→ Your task:
Would you copy the records exactly, leaving the pictures out?
• • •
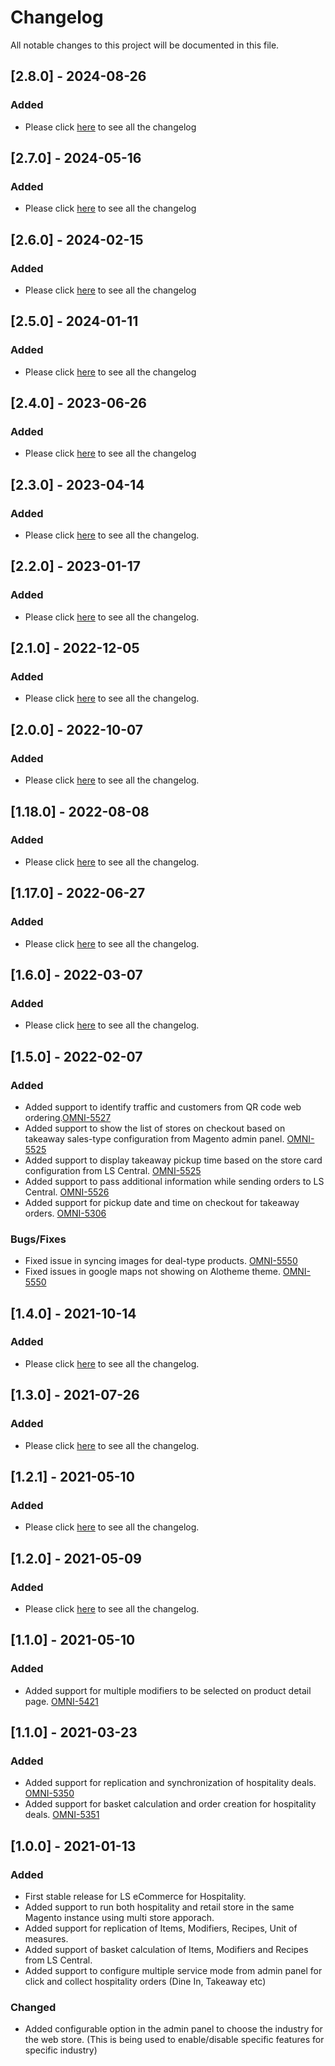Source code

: # Changelog

All notable changes to this project will be documented in this file.

## [2.8.0] - 2024-08-26

### Added

- Please click [here](https://github.com/lsretailomni/lsmag-two/blob/2.8.0/CHANGELOG.md#280---2024-08-26)  to see all the changelog

## [2.7.0] - 2024-05-16

### Added

- Please click [here](https://github.com/lsretailomni/lsmag-two/blob/2.7.0/CHANGELOG.md#270---2024-05-16)  to see all the changelog

## [2.6.0] - 2024-02-15

### Added

- Please click [here](https://github.com/lsretailomni/lsmag-two/blob/2.6.0/CHANGELOG.md#260---2024-02-15)  to see all the changelog

## [2.5.0] - 2024-01-11

### Added

- Please click [here](https://github.com/lsretailomni/lsmag-two/blob/master/CHANGELOG.md#250---2024-01-11)  to see all the changelog

## [2.4.0] - 2023-06-26

### Added

- Please click [here](https://github.com/lsretailomni/lsmag-two/blob/master/CHANGELOG.md#240---2023-06-26)  to see all the changelog

## [2.3.0] - 2023-04-14

### Added

- Please click [here](https://github.com/lsretailomni/lsmag-two/blob/master/CHANGELOG.md#230---2023-04-14)  to see all the changelog.


## [2.2.0] - 2023-01-17

### Added

- Please click [here](https://github.com/lsretailomni/lsmag-two/blob/master/CHANGELOG.md#220---2023-01-17)  to see all the changelog.


## [2.1.0] - 2022-12-05

### Added

- Please click [here](https://github.com/lsretailomni/lsmag-two/blob/master/CHANGELOG.md#210---2022-12-05)  to see all the changelog.


## [2.0.0] - 2022-10-07

### Added

- Please click [here](https://github.com/lsretailomni/lsmag-two/blob/master/CHANGELOG.md#200---2022-10-07)  to see all the changelog.

## [1.18.0] - 2022-08-08

### Added

- Please click [here](hhttps://github.com/lsretailomni/lsmag-two/blob/master/CHANGELOG.md#1180---2022-08-08)  to see all the changelog.

## [1.17.0] - 2022-06-27

### Added

- Please click [here](https://github.com/lsretailomni/lsmag-two/blob/master/CHANGELOG.md#1170---2022-06-27)  to see all the changelog.

## [1.6.0] - 2022-03-07

### Added

- Please click [here](https://github.com/lsretailomni/lsmag-two/blob/master/CHANGELOG.md#1160---2022-03-07)  to see all the changelog.

## [1.5.0] - 2022-02-07

### Added

- Added support to identify traffic and customers from QR code web ordering.[OMNI-5527](https://solutions.lsretail.com/jira/browse/OMNI-5527)
- Added support to show the list of stores on checkout based on takeaway sales-type configuration from Magento admin panel. [OMNI-5525](https://solutions.lsretail.com/jira/browse/OMNI-5525)
- Added support to display takeaway pickup time based on the store card configuration from LS Central. [OMNI-5525](https://solutions.lsretail.com/jira/browse/OMNI-5525)  
- Added support to pass additional information while sending orders to LS Central. [OMNI-5526](https://solutions.lsretail.com/jira/browse/OMNI-5526)
- Added support for pickup date and time on checkout for takeaway orders. [OMNI-5306](https://solutions.lsretail.com/jira/browse/OMNI-5306)

### Bugs/Fixes
- Fixed issue in syncing images for deal-type products. [OMNI-5550](https://solutions.lsretail.com/jira/browse/OMNI-5550)
- Fixed issues in google maps not showing on Alotheme theme. [OMNI-5550](https://solutions.lsretail.com/jira/browse/OMNI-5550)

## [1.4.0] - 2021-10-14

### Added

- Please click [here](https://github.com/lsretailomni/lsmag-two/blob/master/CHANGELOG.md#1140---2021-10-14)  to see all the changelog.



## [1.3.0] - 2021-07-26

### Added

- Please click [here](https://github.com/lsretailomni/lsmag-two/blob/master/CHANGELOG.md#1120---2021-07-23)  to see all the changelog.


## [1.2.1] - 2021-05-10

### Added

- Please click [here](https://github.com/lsretailomni/lsmag-two/blob/master/CHANGELOG.md#1111---2021-06-10)  to see all the changelog.


## [1.2.0] - 2021-05-09

### Added

- Please click [here](https://github.com/lsretailomni/lsmag-two/blob/master/CHANGELOG.md#1110---2021-06-09)  to see all the changelog.


## [1.1.0] - 2021-05-10

### Added

- Added support for multiple modifiers to be selected on product detail page. [OMNI-5421](https://solutions.lsretail.com/jira/browse/OMNI-5421)
 


## [1.1.0] - 2021-03-23

### Added

- Added support for replication and synchronization of hospitality deals. [OMNI-5350](https://solutions.lsretail.com/jira/browse/OMNI-5350)
- Added support for basket calculation and order creation for hospitality deals. [OMNI-5351](https://solutions.lsretail.com/jira/browse/OMNI-5351)
 


## [1.0.0] - 2021-01-13

### Added

- First stable release for LS eCommerce for Hospitality.
- Added support to run both hospitality and retail store in the same Magento instance using multi store apporach.
- Added support for replication of Items, Modifiers, Recipes, Unit of measures.
- Added support of basket calculation of Items, Modifiers and Recipes from LS Central.
- Added support to configure multiple service mode from admin panel for click and collect hospitality orders (Dine In, Takeaway etc)
 
### Changed

- Added configurable option in the admin panel to choose the industry for the web store. (This is being used to enable/disable specific features for specific industry)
• • •
→ Answer section:
Source code

: # Changelog

All notable changes to this project will be documented in this file.

## [2.8.0] - 2024-08-26

### Added

- Please click [here](https://github.com/lsretailomni/lsmag-two/blob/2.8.0/CHANGELOG.md#280---2024-08-26)  to see all the changelog

## [2.7.0] - 2024-05-16

### Added

- Please click [here](https://github.com/lsretailomni/lsmag-two/blob/2.7.0/CHANGELOG.md#270---2024-05-16)  to see all the changelog

## [2.6.0] - 2024-02-15

### Added

- Please click [here](https://github.com/lsretailomni/lsmag-two/blob/2.6.0/CHANGELOG.md#260---2024-02-15)  to see all the changelog

## [2.5.0] - 2024-01-11

### Added

- Please click [here](https://github.com/lsretailomni/lsmag-two/blob/master/CHANGELOG.md#250---2024-01-11)  to see all the changelog

## [2.4.0] - 2023-06-26

### Added

- Please click [here](https://github.com/lsretailomni/lsmag-two/blob/master/CHANGELOG.md#240---2023-06-26)  to see all the changelog

## [2.3.0] - 2023-04-14

### Added

- Please click [here](https://github.com/lsretailomni/lsmag-two/blob/master/CHANGELOG.md#230---2023-04-14)  to see all the changelog.


## [2.2.0] - 2023-01-17

### Added

- Please click [here](https://github.com/lsretailomni/lsmag-two/blob/master/CHANGELOG.md#220---2023-01-17)  to see all the changelog.


## [2.1.0] - 2022-12-05

### Added

- Please click [here](https://github.com/lsretailomni/lsmag-two/blob/master/CHANGELOG.md#210---2022-12-05)  to see all the changelog.


## [2.0.0] - 2022-10-07

### Added

- Please click [here](https://github.com/lsretailomni/lsmag-two/blob/master/CHANGELOG.md#200---2022-10-07)  to see all the changelog.

## [1.18.0] - 2022-08-08

### Added

- Please click [here](hhttps://github.com/lsretailomni/lsmag-two/blob/master/CHANGELOG.md#1180---2022-08-08)  to see all the changelog.

## [1.17.0] - 2022-06-27

### Added

- Please click [here](https://github.com/lsretailomni/lsmag-two/blob/master/CHANGELOG.md#1170---2022-06-27)  to see all the changelog.

## [1.6.0] - 2022-03-07

### Added

- Please click [here](https://github.com/lsretailomni/lsmag-two/blob/master/CHANGELOG.md#1160---2022-03-07)  to see all the changelog.

## [1.5.0] - 2022-02-07

### Added

- Added support to identify traffic and customers from QR code web ordering.[OMNI-5527](https://solutions.lsretail.com/jira/browse/OMNI-5527)
- Added support to show the list of stores on checkout based on takeaway sales-type configuration from Magento admin panel. [OMNI-5525](https://solutions.lsretail.com/jira/browse/OMNI-5525)
- Added support to display takeaway pickup time based on the store card configuration from LS Central. [OMNI-5525](https://solutions.lsretail.com/jira/browse/OMNI-5525)  
- Added support to pass additional information while sending orders to LS Central. [OMNI-5526](https://solutions.lsretail.com/jira/browse/OMNI-5526)
- Added support for pickup date and time on checkout for takeaway orders. [OMNI-5306](https://solutions.lsretail.com/jira/browse/OMNI-5306)

### Bugs/Fixes
- Fixed issue in syncing images for deal-type products. [OMNI-5550](https://solutions.lsretail.com/jira/browse/OMNI-5550)
- Fixed issues in google maps not showing on Alotheme theme. [OMNI-5550](https://solutions.lsretail.com/jira/browse/OMNI-5550)

## [1.4.0] - 2021-10-14

### Added

- Please click [here](https://github.com/lsretailomni/lsmag-two/blob/master/CHANGELOG.md#1140---2021-10-14)  to see all the changelog.



## [1.3.0] - 2021-07-26

### Added

- Please click [here](https://github.com/lsretailomni/lsmag-two/blob/master/CHANGELOG.md#1120---2021-07-23)  to see all the changelog.


## [1.2.1] - 2021-05-10

### Added

- Please click [here](https://github.com/lsretailomni/lsmag-two/blob/master/CHANGELOG.md#1111---2021-06-10)  to see all the changelog.


## [1.2.0] - 2021-05-09

### Added

- Please click [here](https://github.com/lsretailomni/lsmag-two/blob/master/CHANGELOG.md#1110---2021-06-09)  to see all the changelog.


## [1.1.0] - 2021-05-10

### Added

- Added support for multiple modifiers to be selected on product detail page. [OMNI-5421](https://solutions.lsretail.com/jira/browse/OMNI-5421)
 


## [1.1.0] - 2021-03-23

### Added

- Added support for replication and synchronization of hospitality deals. [OMNI-5350](https://solutions.lsretail.com/jira/browse/OMNI-5350)
- Added support for basket calculation and order creation for hospitality deals. [OMNI-5351](https://solutions.lsretail.com/jira/browse/OMNI-5351)
 


## [1.0.0] - 2021-01-13

### Added

- First stable release for LS eCommerce for Hospitality.
- Added support to run both hospitality and retail store in the same Magento instance using multi store apporach.
- Added support for replication of Items, Modifiers, Recipes, Unit of measures.
- Added support of basket calculation of Items, Modifiers and Recipes from LS Central.
- Added support to configure multiple service mode from admin panel for click and collect hospitality orders (Dine In, Takeaway etc)
 
### Changed

- Added configurable option in the admin panel to choose the industry for the web store. (This is being used to enable/disable specific features for specific industry)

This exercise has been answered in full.